Five on a Hike Together is the tenth novel in the Famous Five series by Enid Blyton. It was first published in 1951.

Plot
Siblings Julian and Dick Kirrin have been given a four-day weekend from their boarding school, coinciding with the mid-term break of their sister Anne and cousin George, so they arrange to go hiking together. Julian plans to spend their first night at a bed and breakfast called Blue Pond Farm. On the way, George's dog, Timmy, injures his leg when being pulled out of a rabbit burrow. Consequently, Julian and George go to the residence of Mr. Gaston, a local expert on animals, while Dick and Anne head for Blue Pond Farm. Mr. Gaston treats Timmy's injured leg and Mrs. Gaston then insists Julian and George stay for a meal, after which they walk to Blue Pond Farm.

Dick and Anne have taken a wrong turn and are confused by ringing bells. They head toward a light, where they encounter an elderly deaf woman. Assuming they have reached Blue Pond Farmhouse, Dick and Anne go in but the woman, Mrs. Taggart, tells them to leave because her son would not accept them. She eventually agrees to let Anne sleep in a loft, whilst Dick makes do with sleeping in a barn.

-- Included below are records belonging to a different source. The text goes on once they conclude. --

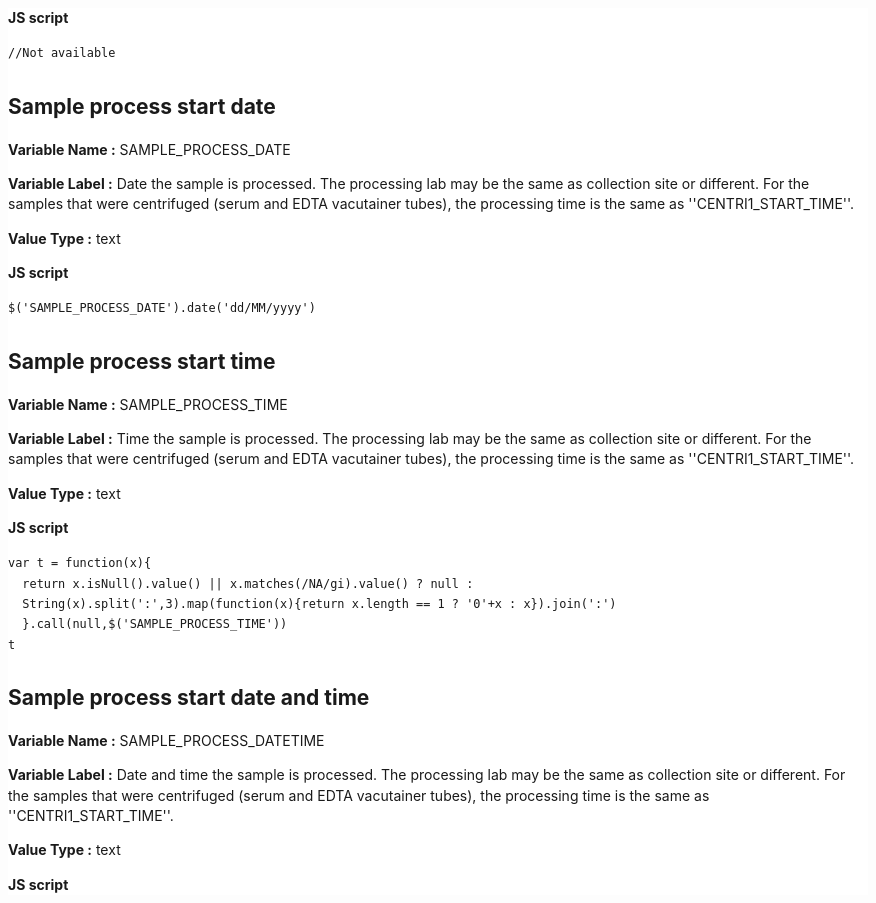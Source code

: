**JS script**

```{javascript}
//Not available
```



Sample process start date
---

**Variable Name  :** SAMPLE_PROCESS_DATE

**Variable Label :** Date the sample is processed. The processing lab may be the same as collection site or different.  For the samples that were centrifuged (serum and EDTA vacutainer tubes), the processing time is the same as ''CENTRI1_START_TIME''.

**Value Type     :** text

**JS script**

```{javascript}
$('SAMPLE_PROCESS_DATE').date('dd/MM/yyyy')
```



Sample process start time
---

**Variable Name  :** SAMPLE_PROCESS_TIME

**Variable Label :** Time the sample is processed. The processing lab may be the same as collection site or different.  For the samples that were centrifuged (serum and EDTA vacutainer tubes), the processing time is the same as ''CENTRI1_START_TIME''.

**Value Type     :** text

**JS script**

```{javascript}
var t = function(x){
  return x.isNull().value() || x.matches(/NA/gi).value() ? null : 
  String(x).split(':',3).map(function(x){return x.length == 1 ? '0'+x : x}).join(':')
  }.call(null,$('SAMPLE_PROCESS_TIME'))
t
```



Sample process start date and time
---

**Variable Name  :** SAMPLE_PROCESS_DATETIME

**Variable Label :** Date and time the sample is processed. The processing lab may be the same as collection site or different.  For the samples that were centrifuged (serum and EDTA vacutainer tubes), the processing time is the same as ''CENTRI1_START_TIME''.

**Value Type     :** text

**JS script**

During the night, Dick is awakened by a voice calling his name. He is given a cryptic message, "Two Trees. Gloomy Water. Saucy Jane. And Maggie knows too". He is also given a piece of paper. The next morning, Mrs. Taggart’s son is back and chases Dick away. He and Anne get directions to Blue Pond Farmhouse. Reunited with Julian and George for breakfast, Dick and Anne tell the story of the bells and the message. Julian says the bells signaled an escape from a local prison, and the escaped prisoner meant to meet “Dirty Dick” Taggart at the barn.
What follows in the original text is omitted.